» **Exercise requirements**
Your reply should restate the lines from the top of the entries through the line containing "### Teknik Gereksinimler" word for word, with no pictures.

BEGIN Supplied information

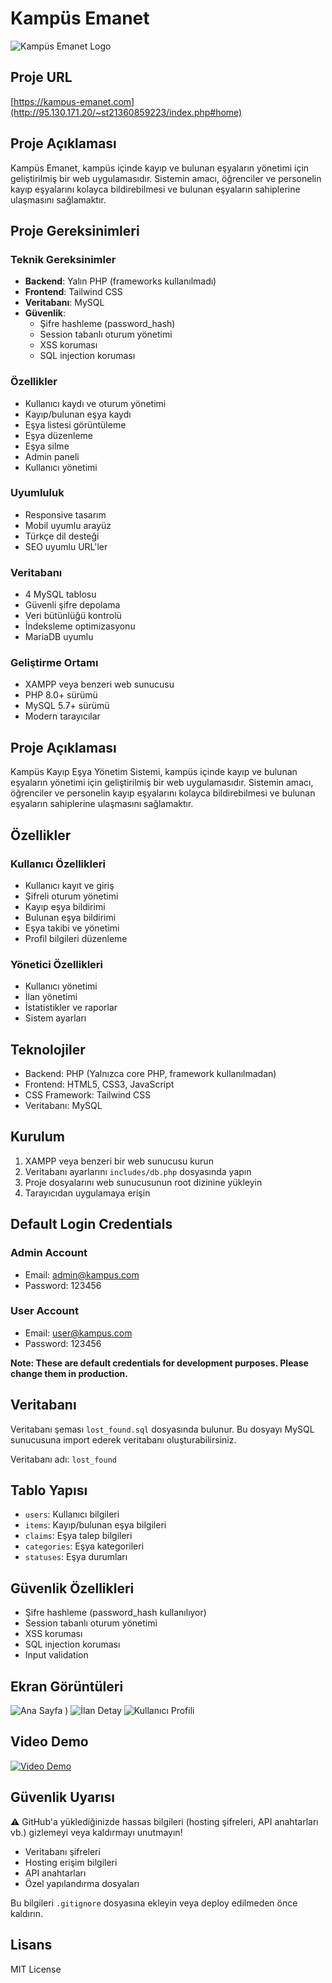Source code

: # Kampüs Emanet

![Kampüs Emanet Logo](assets/logo.png)

## Proje URL
[https://kampus-emanet.com](http://95.130.171.20/~st21360859223/index.php#home)

## Proje Açıklaması
Kampüs Emanet, kampüs içinde kayıp ve bulunan eşyaların yönetimi için geliştirilmiş bir web uygulamasıdır. Sistemin amacı, öğrenciler ve personelin kayıp eşyalarını kolayca bildirebilmesi ve bulunan eşyaların sahiplerine ulaşmasını sağlamaktır.

## Proje Gereksinimleri

### Teknik Gereksinimler
- **Backend**: Yalın PHP (frameworks kullanılmadı)
- **Frontend**: Tailwind CSS
- **Veritabanı**: MySQL
- **Güvenlik**:
  - Şifre hashleme (password_hash)
  - Session tabanlı oturum yönetimi
  - XSS koruması
  - SQL injection koruması

### Özellikler
- Kullanıcı kaydı ve oturum yönetimi
- Kayıp/bulunan eşya kaydı
- Eşya listesi görüntüleme
- Eşya düzenleme
- Eşya silme
- Admin paneli
- Kullanıcı yönetimi

### Uyumluluk
- Responsive tasarım
- Mobil uyumlu arayüz
- Türkçe dil desteği
- SEO uyumlu URL'ler

### Veritabanı
- 4 MySQL tablosu
- Güvenli şifre depolama
- Veri bütünlüğü kontrolü
- İndeksleme optimizasyonu
- MariaDB uyumlu

### Geliştirme Ortamı
- XAMPP veya benzeri web sunucusu
- PHP 8.0+ sürümü
- MySQL 5.7+ sürümü
- Modern tarayıcılar

## Proje Açıklaması
Kampüs Kayıp Eşya Yönetim Sistemi, kampüs içinde kayıp ve bulunan eşyaların yönetimi için geliştirilmiş bir web uygulamasıdır. Sistemin amacı, öğrenciler ve personelin kayıp eşyalarını kolayca bildirebilmesi ve bulunan eşyaların sahiplerine ulaşmasını sağlamaktır.

## Özellikler

### Kullanıcı Özellikleri
- Kullanıcı kayıt ve giriş
- Şifreli oturum yönetimi
- Kayıp eşya bildirimi
- Bulunan eşya bildirimi
- Eşya takibi ve yönetimi
- Profil bilgileri düzenleme

### Yönetici Özellikleri
- Kullanıcı yönetimi
- İlan yönetimi
- İstatistikler ve raporlar
- Sistem ayarları

## Teknolojiler

- Backend: PHP (Yalnızca core PHP, framework kullanılmadan)
- Frontend: HTML5, CSS3, JavaScript
- CSS Framework: Tailwind CSS
- Veritabanı: MySQL

## Kurulum

1. XAMPP veya benzeri bir web sunucusu kurun
2. Veritabanı ayarlarını `includes/db.php` dosyasında yapın
3. Proje dosyalarını web sunucusunun root dizinine yükleyin
4. Tarayıcıdan uygulamaya erişin

## Default Login Credentials

### Admin Account
- Email: admin@kampus.com
- Password: 123456

### User Account
- Email: user@kampus.com
- Password: 123456

**Note: These are default credentials for development purposes. Please change them in production.**

## Veritabanı

Veritabanı şeması `lost_found.sql` dosyasında bulunur. Bu dosyayı MySQL sunucusuna import ederek veritabanı oluşturabilirsiniz.

Veritabanı adı: `lost_found`

## Tablo Yapısı
- `users`: Kullanıcı bilgileri
- `items`: Kayıp/bulunan eşya bilgileri
- `claims`: Eşya talep bilgileri
- `categories`: Eşya kategorileri
- `statuses`: Eşya durumları

## Güvenlik Özellikleri

- Şifre hashleme (password_hash kullanılıyor)
- Session tabanlı oturum yönetimi
- XSS koruması
- SQL injection koruması
- Input validation

## Ekran Görüntüleri

![Ana Sayfa](assets/home.png)
)
![İlan Detay](screenshots/item-detail.png)
![Kullanıcı Profili](screenshots/profile.png)

## Video Demo

[![Video Demo](https://img.youtube.com/vi/VIDEO_ID/0.jpg)](https://youtube.com/watch?v=VIDEO_ID)

## Güvenlik Uyarısı

⚠️ GitHub'a yüklediğinizde hassas bilgileri (hosting şifreleri, API anahtarları vb.) gizlemeyi veya kaldırmayı unutmayın!

- Veritabanı şifreleri
- Hosting erişim bilgileri
- API anahtarları
- Özel yapılandırma dosyaları

Bu bilgileri `.gitignore` dosyasına ekleyin veya deploy edilmeden önce kaldırın.

## Lisans

MIT License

END Supplied information

» **Answer area**
Source code

: # Kampüs Emanet

![Kampüs Emanet Logo](assets/logo.png)

## Proje URL
[https://kampus-emanet.com](http://95.130.171.20/~st21360859223/index.php#home)

## Proje Açıklaması
Kampüs Emanet, kampüs içinde kayıp ve bulunan eşyaların yönetimi için geliştirilmiş bir web uygulamasıdır. Sistemin amacı, öğrenciler ve personelin kayıp eşyalarını kolayca bildirebilmesi ve bulunan eşyaların sahiplerine ulaşmasını sağlamaktır.

## Proje Gereksinimleri

### Teknik Gereksinimler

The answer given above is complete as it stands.